| WHAT TO WORK ON |
Please say how many lines in the records below contain the word "public", giving the number alone.

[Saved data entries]
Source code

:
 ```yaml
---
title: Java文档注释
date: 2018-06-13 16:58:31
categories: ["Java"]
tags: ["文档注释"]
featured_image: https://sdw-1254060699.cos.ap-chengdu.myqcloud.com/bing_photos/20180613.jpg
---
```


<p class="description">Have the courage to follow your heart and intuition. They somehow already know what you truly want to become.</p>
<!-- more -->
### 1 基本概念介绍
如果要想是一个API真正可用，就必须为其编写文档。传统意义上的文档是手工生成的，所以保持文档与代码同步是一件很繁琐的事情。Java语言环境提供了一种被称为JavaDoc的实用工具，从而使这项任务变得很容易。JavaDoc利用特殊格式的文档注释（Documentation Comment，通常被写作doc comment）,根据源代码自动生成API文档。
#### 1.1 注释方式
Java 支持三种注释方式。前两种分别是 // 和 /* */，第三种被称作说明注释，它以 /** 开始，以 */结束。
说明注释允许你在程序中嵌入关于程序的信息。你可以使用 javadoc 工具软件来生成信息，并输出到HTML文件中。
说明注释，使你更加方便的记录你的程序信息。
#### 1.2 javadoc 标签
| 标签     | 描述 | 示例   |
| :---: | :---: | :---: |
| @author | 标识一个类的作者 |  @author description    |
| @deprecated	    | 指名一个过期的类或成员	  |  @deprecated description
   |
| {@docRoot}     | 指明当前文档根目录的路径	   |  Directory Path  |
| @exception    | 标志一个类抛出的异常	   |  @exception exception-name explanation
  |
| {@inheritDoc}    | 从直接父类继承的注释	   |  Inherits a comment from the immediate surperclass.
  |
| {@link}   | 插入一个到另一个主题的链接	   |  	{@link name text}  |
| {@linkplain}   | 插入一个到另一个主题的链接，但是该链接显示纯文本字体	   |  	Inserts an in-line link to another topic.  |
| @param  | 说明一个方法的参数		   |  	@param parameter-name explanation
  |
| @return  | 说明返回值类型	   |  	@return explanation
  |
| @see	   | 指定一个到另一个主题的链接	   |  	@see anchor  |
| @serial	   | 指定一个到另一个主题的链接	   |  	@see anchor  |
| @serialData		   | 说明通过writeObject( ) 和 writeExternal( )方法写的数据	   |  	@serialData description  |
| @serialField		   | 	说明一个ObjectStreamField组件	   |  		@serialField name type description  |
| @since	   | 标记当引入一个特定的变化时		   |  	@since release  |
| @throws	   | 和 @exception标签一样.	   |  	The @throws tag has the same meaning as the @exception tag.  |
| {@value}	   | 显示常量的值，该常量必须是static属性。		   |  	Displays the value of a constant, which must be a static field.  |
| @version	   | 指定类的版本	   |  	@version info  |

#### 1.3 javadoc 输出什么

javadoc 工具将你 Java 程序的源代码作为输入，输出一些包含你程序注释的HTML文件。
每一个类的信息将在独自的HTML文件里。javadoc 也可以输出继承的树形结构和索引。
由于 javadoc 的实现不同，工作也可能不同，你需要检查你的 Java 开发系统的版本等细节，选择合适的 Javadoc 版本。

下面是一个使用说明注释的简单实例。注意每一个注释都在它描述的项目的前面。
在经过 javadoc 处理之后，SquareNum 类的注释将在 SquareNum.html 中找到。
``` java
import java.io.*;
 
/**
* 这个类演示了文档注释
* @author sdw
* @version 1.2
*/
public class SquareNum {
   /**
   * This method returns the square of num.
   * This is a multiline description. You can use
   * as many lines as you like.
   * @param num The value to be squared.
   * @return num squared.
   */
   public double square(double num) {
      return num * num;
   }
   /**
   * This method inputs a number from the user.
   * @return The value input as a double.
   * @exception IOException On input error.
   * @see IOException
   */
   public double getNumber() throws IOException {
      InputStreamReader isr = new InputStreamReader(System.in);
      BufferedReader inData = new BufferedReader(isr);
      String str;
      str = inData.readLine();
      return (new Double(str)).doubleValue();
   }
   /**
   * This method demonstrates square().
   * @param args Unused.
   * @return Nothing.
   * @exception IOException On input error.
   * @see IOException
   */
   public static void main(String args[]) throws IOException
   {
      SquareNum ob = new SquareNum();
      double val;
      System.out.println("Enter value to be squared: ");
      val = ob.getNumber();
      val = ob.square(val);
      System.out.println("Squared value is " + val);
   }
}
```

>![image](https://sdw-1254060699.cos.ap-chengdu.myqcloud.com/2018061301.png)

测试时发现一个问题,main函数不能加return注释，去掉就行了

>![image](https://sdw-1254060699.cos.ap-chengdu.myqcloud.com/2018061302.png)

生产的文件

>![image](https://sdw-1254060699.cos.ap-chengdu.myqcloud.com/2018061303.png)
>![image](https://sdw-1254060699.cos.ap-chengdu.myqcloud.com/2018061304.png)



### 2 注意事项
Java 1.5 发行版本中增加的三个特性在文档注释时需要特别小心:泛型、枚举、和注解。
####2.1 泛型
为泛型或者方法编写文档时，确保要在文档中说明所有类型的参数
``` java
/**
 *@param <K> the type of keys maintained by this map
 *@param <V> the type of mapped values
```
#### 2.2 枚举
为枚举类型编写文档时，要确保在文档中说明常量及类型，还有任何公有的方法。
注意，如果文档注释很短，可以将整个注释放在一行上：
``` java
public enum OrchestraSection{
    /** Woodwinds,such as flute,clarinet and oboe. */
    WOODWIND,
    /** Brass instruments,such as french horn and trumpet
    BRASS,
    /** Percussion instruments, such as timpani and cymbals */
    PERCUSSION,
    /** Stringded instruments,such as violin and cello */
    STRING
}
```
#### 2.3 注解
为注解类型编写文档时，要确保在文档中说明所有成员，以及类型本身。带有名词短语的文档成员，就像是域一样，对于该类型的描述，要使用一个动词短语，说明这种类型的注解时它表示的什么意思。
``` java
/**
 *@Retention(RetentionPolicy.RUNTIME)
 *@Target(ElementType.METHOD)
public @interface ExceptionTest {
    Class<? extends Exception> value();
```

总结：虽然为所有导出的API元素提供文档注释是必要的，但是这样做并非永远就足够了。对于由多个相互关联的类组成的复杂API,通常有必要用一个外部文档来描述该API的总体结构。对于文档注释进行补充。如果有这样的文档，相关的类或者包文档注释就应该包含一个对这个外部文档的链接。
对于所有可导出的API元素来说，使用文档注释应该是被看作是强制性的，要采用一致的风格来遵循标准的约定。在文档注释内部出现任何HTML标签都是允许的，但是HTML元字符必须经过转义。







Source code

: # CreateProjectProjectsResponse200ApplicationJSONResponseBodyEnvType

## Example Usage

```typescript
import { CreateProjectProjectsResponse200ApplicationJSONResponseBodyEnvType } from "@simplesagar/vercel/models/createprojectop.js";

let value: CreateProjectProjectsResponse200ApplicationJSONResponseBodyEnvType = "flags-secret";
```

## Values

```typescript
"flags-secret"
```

| WRITTEN REPLY |
6